L’idea di registrare le voci dei piloti e le attività degli strumenti di volo in un congegno che non andasse distrutto in caso di caduta del velivolo è arrivata dal chimico e inventore australiano David Warren (nella foto sotto), nei primi anni cinquanta a seguito dello schianto a Calcutta di un aereo di linea. Il dipartimento dell’aviazione civile australiana scartò però il progetto ritenendolo inutile. Nel 1958, quando un funzionario britannico vide il dispositivo e si rese conto della sua utilità, vennero messi a disposizione di Warren i mezzi per la sua produzione a livello industriale.
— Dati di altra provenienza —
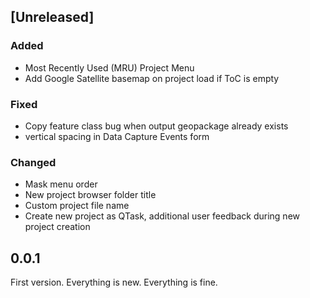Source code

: ## [Unreleased] 

### Added
- Most Recently Used (MRU) Project Menu
- Add Google Satellite basemap on project load if ToC is empty

### Fixed
- Copy feature class bug when output geopackage already exists
- vertical spacing in Data Capture Events form

### Changed
- Mask menu order
- New project browser folder title
- Custom project file name
- Create new project as QTask, additional user feedback during new project creation

## 0.0.1

First version. Everything is new. Everything is fine.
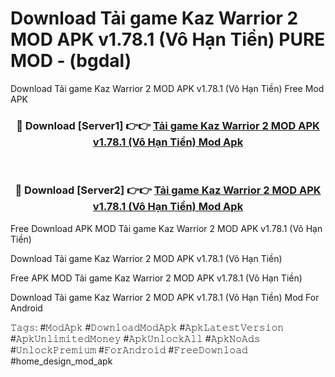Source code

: # Download Tải game Kaz Warrior 2 MOD APK v1.78.1 (Vô Hạn Tiền) PURE MOD - (bgdal)
Download Tải game Kaz Warrior 2 MOD APK v1.78.1 (Vô Hạn Tiền) Free Mod APK

<div align="center">
<h3>🔴 Download [Server1] 👉👉 <a href="https://apk-comot.site?title=Tải_game_Kaz_Warrior_2_MOD_APK_v1.78.1_(Vô_Hạn_Tiền)">Tải game Kaz Warrior 2 MOD APK v1.78.1 (Vô Hạn Tiền) Mod Apk</a></h3><br>

<h3>🔴 Download [Server2] 👉👉 <a href="https://apk-comot.site?title=Tải_game_Kaz_Warrior_2_MOD_APK_v1.78.1_(Vô_Hạn_Tiền)">Tải game Kaz Warrior 2 MOD APK v1.78.1 (Vô Hạn Tiền) Mod Apk</a></h3>
</div>


Free Download APK MOD Tải game Kaz Warrior 2 MOD APK v1.78.1 (Vô Hạn Tiền)

Download Tải game Kaz Warrior 2 MOD APK v1.78.1 (Vô Hạn Tiền) 

Free APK MOD Tải game Kaz Warrior 2 MOD APK v1.78.1 (Vô Hạn Tiền) 

Download Tải game Kaz Warrior 2 MOD APK v1.78.1 (Vô Hạn Tiền) Mod For Android

𝚃𝚊𝚐𝚜: #𝙼𝚘𝚍𝙰𝚙𝚔 #𝙳𝚘𝚠𝚗𝚕𝚘𝚊𝚍𝙼𝚘𝚍𝙰𝚙𝚔 #𝙰𝚙𝚔𝙻𝚊𝚝𝚎𝚜𝚝𝚅𝚎𝚛𝚜𝚒𝚘𝚗 #𝙰𝚙𝚔𝚄𝚗𝚕𝚒𝚖𝚒𝚝𝚎𝚍𝙼𝚘𝚗𝚎𝚢 #𝙰𝚙𝚔𝚄𝚗𝚕𝚘𝚌𝚔𝙰𝚕𝚕 #𝙰𝚙𝚔𝙽𝚘𝙰𝚍𝚜 #𝚄𝚗𝚕𝚘𝚌𝚔𝙿𝚛𝚎𝚖𝚒𝚞𝚖 #𝙵𝚘𝚛𝙰𝚗𝚍𝚛𝚘𝚒𝚍 #𝙵𝚛𝚎𝚎𝙳𝚘𝚠𝚗𝚕𝚘𝚊𝚍 #home_design_mod_apk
LA SCATOLA NERA IN REALTA’ E’ ARANCIONE – Le cosiddette “scatole nere” sono di colore giallo o arancione con bande catarifrangenti per poter essere facilmente rintracciate e identificate in caso di incidente. Questi apparati sono generalmente progettati per resistere alle condizioni che si possono creare in un incidente grave, preservando le registrazioni. Sono alloggiate nel posto ritenuto più sicuro: la coda dell’aereo. Ogni scatola nera è lunga 80 cm e larga 25 e costa dai 30 ai 150.000 mila euro e sono dotate di uno strumento che emette un segnale radio per facilitarne il ritrovamento. Sugli aeromobili esistono solitamente due tipi di registratori dei dati di volo utili per le indagini dopo un incidente: il flight data recorder (FDR), che registra i dati provenienti da vari sensori e il cockpit voice recorder (CVR), che registra i suoni percepiti da microfoni posti nella cabina di pilotaggio.
E SE L’AEREO FINISCE IN MARE? – Per il recupero in mare le scatole nere sono equipaggiate di apposito radiofaro (underwater locator beacon) che tramite batteria interna emette segnali ad ultrasuoni fino a 30 giorni; inoltre possono operare immerse fino a 6000 m di profondità.